Emerging growth company ☐
If an emerging growth company, indicate by check mark if the registrant has elected not to use the extended transition period for complying with any new or revised financial accounting standards provided pursuant to Section 13(a) of the Exchange Act. ☐
| Item 7.01 | Regulation FD Disclosure. |
|---|
On April 5, 2023, Aurinia Pharmaceuticals Inc. (Aurinia or the Company) announced promising results from the AURORA Renal Biopsy Sub-Study. LUPKYNIS is a novel agent approved for the treatment of adults with active lupus nephritis (LN). The addition of LUPKYNIS on top of the then current standard of care MMF and low-dose steroids in Aurinia’s Phase 3 AURORA 1 and AURORA 2 studies led to significantly earlier and greater reductions in proteinuria while maintaining stable renal function, as evidenced by a stable estimated glomerular filtration rate (eGFR) slope over time. To further characterize the long-term impact of LUPKYNIS on the kidney at the histologic level, repeat biopsies were collected from selected patients in both treatment arms (the active control arm with patients treated with only MMF and steroids, and the study arm of voclosporin in combination with MMF and steroids). The patients in the voclosporin treatment arm demonstrated histologic activity improvement with stable chronicity scores similar to the active control arm of MMF and low dose steroids alone over the 18-months average treatment period at the time of repeat biopsy.
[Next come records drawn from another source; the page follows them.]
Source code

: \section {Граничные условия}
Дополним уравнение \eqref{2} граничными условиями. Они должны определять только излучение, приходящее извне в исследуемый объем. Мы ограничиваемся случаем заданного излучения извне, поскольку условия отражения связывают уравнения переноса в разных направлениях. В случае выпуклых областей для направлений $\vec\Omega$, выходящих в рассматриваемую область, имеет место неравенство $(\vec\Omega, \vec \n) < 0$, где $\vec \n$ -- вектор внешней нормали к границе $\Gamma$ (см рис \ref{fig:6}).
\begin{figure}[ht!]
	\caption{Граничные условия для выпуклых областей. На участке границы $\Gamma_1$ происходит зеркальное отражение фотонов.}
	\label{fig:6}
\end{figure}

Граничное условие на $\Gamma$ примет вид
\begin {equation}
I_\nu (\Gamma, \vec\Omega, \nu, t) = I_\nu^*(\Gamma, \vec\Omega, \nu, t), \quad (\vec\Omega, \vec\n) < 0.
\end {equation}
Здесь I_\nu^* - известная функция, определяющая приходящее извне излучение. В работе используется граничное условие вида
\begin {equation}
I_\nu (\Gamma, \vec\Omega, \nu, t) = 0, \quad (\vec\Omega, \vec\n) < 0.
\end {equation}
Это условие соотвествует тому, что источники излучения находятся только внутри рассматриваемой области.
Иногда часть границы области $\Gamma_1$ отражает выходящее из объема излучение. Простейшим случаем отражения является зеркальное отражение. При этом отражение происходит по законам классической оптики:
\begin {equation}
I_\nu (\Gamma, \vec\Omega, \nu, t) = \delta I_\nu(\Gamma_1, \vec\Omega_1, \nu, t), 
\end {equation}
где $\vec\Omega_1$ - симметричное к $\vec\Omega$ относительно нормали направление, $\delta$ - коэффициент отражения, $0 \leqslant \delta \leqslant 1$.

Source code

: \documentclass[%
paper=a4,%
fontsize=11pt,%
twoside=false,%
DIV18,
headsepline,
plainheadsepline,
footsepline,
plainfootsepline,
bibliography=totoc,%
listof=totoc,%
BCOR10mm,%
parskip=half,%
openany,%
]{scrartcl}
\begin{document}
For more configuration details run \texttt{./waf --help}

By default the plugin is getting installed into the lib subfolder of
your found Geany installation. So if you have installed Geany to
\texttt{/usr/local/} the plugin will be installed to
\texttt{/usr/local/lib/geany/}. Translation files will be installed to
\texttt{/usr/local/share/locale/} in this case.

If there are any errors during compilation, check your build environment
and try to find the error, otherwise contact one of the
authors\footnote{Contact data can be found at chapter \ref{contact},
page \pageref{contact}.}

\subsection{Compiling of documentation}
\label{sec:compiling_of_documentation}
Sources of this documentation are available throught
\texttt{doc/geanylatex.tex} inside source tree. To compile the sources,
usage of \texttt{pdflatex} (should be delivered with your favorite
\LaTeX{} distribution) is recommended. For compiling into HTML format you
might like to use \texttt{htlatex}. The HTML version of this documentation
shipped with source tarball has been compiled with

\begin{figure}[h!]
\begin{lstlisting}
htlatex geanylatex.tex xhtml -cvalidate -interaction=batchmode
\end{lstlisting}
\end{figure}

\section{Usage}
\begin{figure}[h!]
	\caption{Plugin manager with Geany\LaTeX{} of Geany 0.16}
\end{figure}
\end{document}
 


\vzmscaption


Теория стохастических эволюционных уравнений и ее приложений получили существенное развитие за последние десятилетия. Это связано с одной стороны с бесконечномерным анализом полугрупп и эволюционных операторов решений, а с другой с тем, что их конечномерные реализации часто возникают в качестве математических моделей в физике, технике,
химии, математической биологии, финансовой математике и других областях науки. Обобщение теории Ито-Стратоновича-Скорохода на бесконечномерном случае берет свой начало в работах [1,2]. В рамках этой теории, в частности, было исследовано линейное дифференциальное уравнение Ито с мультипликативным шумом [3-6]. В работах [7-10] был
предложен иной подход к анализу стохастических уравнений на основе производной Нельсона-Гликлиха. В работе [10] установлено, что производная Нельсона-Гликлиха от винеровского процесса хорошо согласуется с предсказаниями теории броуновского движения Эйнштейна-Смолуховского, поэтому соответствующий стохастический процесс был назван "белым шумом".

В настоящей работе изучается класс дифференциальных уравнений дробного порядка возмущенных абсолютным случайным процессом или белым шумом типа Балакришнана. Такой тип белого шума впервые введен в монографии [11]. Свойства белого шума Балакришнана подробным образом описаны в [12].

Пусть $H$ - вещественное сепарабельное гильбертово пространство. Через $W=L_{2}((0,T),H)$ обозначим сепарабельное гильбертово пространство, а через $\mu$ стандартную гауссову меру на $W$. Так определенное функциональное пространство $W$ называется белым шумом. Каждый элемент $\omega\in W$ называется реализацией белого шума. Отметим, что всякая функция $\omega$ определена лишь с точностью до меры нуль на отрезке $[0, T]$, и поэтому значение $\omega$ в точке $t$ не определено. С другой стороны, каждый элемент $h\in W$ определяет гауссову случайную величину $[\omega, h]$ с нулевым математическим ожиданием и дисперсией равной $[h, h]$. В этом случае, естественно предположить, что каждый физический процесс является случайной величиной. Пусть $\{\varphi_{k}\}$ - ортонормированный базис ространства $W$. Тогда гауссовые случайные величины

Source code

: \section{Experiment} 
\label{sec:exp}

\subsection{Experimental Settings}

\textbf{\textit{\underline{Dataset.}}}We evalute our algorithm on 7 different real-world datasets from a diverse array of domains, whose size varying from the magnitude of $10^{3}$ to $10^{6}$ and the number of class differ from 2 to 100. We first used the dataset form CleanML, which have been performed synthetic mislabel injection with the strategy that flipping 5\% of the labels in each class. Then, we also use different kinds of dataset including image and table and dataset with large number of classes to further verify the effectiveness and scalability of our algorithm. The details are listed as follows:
The information in this Current Report on Form 8-K is being furnished and shall not be deemed “filed” for the purposes of Section 18 of the Securities Exchange Act of 1934, as amended, or otherwise subject to the liabilities of that section, nor shall they be deemed incorporated by reference into any of our filings under the Securities Act of 1933, as amended, or the Securities Exchange Act of 1934, as amended, whether made before or after the date hereof, regardless of any general incorporation language in such filing. The furnishing of this information hereby shall not be deemed an admission as to the materiality of any such information.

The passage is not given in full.